**Entries shown:**

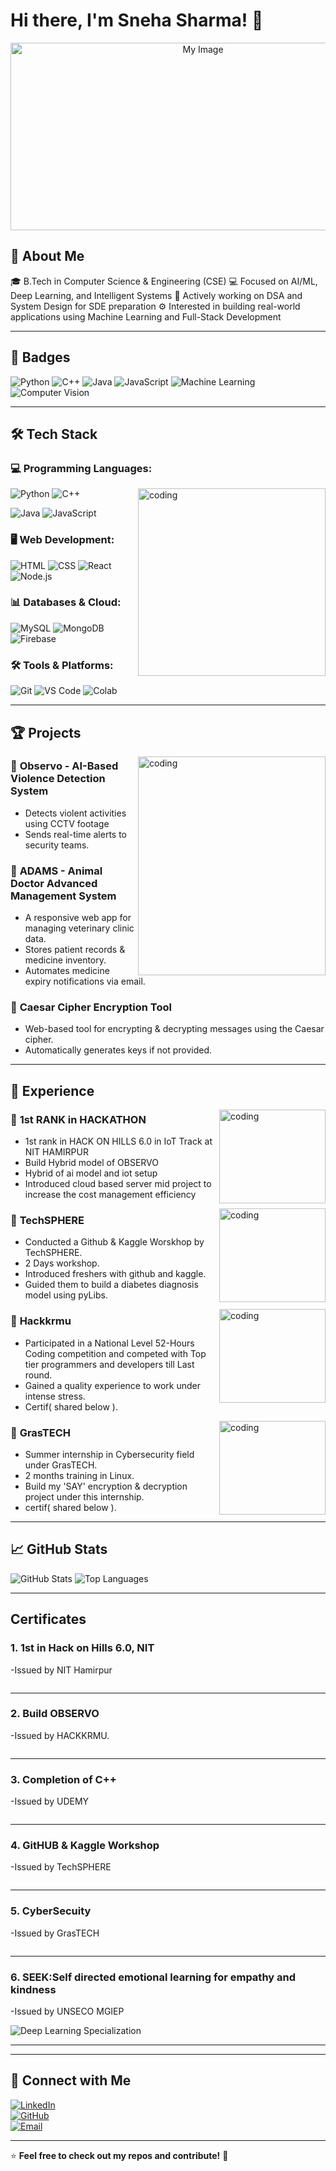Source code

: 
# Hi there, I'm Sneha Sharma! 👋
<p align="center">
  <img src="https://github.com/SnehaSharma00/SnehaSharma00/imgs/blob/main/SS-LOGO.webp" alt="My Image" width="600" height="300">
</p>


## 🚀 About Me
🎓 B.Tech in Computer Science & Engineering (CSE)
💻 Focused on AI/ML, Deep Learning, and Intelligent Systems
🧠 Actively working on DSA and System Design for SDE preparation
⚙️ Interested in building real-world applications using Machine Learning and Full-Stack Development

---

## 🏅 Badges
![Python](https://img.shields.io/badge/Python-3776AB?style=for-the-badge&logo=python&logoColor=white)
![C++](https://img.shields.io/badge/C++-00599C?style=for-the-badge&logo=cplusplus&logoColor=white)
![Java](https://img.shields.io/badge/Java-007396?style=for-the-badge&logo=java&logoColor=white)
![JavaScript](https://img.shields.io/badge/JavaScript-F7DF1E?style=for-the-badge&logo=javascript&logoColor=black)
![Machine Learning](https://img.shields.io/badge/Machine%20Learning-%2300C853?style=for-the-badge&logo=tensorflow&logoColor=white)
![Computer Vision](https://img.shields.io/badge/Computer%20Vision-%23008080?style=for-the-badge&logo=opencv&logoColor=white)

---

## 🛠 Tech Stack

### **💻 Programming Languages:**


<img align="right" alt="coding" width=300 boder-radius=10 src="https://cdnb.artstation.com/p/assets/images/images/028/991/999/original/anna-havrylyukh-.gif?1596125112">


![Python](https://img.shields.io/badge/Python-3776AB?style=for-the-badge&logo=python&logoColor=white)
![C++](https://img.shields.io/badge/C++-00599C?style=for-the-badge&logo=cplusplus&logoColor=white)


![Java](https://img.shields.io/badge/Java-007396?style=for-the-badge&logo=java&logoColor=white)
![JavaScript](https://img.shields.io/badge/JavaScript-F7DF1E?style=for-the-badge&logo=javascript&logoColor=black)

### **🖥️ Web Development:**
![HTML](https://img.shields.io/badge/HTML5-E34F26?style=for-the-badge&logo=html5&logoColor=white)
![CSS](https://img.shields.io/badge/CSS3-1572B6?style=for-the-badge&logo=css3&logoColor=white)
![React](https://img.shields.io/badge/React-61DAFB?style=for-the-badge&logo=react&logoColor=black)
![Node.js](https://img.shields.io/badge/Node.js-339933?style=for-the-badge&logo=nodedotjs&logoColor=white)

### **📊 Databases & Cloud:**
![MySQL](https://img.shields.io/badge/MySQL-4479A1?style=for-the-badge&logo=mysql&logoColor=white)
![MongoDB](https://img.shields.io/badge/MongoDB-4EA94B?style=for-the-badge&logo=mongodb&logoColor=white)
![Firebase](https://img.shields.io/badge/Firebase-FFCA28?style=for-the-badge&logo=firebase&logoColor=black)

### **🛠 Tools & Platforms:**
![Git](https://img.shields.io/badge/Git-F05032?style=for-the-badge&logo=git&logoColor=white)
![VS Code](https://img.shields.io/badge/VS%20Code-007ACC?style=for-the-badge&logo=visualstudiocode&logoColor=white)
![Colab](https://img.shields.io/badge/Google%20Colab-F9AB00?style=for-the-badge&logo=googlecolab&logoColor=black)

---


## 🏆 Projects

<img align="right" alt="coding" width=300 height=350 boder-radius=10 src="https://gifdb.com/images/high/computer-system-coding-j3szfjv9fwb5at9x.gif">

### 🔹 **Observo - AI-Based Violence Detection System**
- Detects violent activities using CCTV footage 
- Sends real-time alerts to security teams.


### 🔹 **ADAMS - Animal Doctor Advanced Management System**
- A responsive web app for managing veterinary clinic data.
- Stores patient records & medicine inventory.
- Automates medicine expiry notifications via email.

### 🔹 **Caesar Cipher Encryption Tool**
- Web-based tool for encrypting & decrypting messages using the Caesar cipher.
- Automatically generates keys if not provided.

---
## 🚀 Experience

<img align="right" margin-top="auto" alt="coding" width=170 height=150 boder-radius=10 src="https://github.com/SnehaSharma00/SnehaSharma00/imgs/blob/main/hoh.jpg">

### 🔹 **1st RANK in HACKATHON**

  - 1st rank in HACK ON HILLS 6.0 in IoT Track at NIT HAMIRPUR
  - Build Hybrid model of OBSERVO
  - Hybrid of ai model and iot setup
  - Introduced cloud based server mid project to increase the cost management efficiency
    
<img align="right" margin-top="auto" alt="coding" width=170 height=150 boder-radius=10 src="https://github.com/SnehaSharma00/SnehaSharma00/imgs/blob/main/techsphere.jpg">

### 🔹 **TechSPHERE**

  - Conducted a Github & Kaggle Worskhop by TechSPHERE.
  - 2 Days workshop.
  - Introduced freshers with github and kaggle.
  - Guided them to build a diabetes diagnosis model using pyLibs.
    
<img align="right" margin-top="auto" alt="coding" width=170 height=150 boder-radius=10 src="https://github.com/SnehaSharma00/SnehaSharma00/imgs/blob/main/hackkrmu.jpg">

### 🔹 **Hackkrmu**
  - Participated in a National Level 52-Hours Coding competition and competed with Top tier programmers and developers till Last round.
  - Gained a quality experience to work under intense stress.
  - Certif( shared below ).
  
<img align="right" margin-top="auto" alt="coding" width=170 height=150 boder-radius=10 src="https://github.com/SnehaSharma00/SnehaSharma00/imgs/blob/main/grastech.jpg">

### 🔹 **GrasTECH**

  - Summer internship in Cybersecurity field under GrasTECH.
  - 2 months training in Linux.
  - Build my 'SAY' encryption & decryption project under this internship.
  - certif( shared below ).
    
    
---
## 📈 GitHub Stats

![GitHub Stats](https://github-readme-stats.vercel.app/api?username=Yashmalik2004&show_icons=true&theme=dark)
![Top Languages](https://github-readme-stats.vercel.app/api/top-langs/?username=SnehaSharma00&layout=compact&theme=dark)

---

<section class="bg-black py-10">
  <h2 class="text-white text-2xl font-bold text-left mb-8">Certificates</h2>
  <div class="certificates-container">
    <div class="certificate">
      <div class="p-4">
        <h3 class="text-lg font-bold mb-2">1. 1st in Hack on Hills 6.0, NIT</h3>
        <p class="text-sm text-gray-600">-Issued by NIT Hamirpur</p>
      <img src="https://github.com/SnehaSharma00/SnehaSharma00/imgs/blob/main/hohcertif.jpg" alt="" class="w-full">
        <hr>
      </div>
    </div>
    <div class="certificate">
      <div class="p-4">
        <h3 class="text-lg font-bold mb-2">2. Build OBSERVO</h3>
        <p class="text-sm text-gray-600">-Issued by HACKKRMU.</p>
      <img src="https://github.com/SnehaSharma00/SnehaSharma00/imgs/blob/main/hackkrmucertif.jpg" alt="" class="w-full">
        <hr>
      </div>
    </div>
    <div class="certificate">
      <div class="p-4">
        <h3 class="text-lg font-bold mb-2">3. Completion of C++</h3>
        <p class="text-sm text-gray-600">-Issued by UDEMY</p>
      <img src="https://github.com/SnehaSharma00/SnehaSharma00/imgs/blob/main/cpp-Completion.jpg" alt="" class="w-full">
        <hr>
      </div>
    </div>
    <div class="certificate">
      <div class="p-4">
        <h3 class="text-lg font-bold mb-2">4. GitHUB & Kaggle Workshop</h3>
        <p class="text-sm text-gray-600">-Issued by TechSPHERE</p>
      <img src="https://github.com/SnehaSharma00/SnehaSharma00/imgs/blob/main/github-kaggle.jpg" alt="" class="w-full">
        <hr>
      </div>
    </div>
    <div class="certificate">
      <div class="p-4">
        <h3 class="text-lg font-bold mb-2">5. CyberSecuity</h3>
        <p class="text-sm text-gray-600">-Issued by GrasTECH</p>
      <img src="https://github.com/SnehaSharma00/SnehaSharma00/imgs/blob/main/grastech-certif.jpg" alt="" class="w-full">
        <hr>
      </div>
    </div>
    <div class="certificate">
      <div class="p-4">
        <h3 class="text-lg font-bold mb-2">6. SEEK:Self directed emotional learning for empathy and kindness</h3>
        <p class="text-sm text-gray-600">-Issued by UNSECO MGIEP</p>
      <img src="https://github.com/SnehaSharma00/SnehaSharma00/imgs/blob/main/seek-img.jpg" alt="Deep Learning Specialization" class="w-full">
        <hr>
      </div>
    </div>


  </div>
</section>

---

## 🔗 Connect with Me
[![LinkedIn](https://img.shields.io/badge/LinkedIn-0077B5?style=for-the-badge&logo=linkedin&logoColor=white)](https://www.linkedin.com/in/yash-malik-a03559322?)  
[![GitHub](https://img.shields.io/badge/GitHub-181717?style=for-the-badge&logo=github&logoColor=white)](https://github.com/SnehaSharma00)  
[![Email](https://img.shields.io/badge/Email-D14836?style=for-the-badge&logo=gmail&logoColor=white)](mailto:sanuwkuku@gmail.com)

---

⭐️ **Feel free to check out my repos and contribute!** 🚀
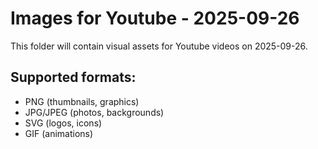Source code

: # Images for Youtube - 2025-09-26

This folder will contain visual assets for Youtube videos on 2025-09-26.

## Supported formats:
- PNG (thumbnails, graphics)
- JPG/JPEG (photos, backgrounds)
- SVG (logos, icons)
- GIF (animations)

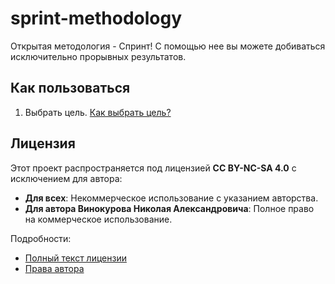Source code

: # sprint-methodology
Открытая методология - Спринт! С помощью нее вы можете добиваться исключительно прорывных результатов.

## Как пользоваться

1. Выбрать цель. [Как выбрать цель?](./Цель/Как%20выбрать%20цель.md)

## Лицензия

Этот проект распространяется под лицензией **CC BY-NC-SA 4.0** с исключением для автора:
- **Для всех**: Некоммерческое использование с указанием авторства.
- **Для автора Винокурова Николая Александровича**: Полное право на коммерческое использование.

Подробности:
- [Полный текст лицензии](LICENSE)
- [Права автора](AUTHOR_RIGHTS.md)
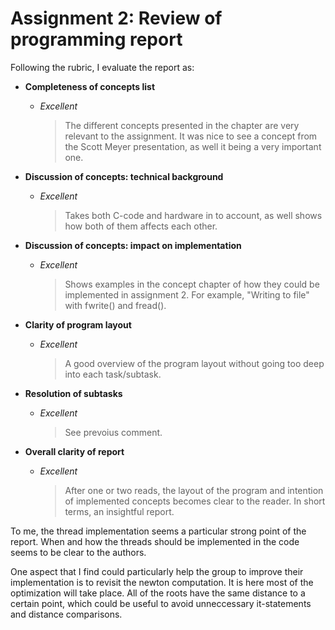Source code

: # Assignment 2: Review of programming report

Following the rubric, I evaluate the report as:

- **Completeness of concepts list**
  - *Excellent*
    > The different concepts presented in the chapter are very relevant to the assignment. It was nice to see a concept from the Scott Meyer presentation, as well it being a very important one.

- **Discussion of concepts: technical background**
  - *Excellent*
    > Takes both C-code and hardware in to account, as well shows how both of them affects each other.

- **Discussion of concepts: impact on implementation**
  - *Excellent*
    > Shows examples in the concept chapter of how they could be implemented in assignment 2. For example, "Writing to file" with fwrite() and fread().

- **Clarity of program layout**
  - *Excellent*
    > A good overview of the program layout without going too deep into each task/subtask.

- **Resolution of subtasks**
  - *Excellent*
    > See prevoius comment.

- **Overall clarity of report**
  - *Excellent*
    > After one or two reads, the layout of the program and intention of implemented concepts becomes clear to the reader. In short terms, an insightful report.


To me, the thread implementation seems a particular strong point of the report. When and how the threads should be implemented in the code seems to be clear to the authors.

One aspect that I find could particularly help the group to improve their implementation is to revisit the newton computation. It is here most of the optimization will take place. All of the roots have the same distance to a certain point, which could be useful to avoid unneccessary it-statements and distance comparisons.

**What this task involves:**
Taking the listing above line by line, say how many lines include the string "point", and give only that number.

**Answer below:**
2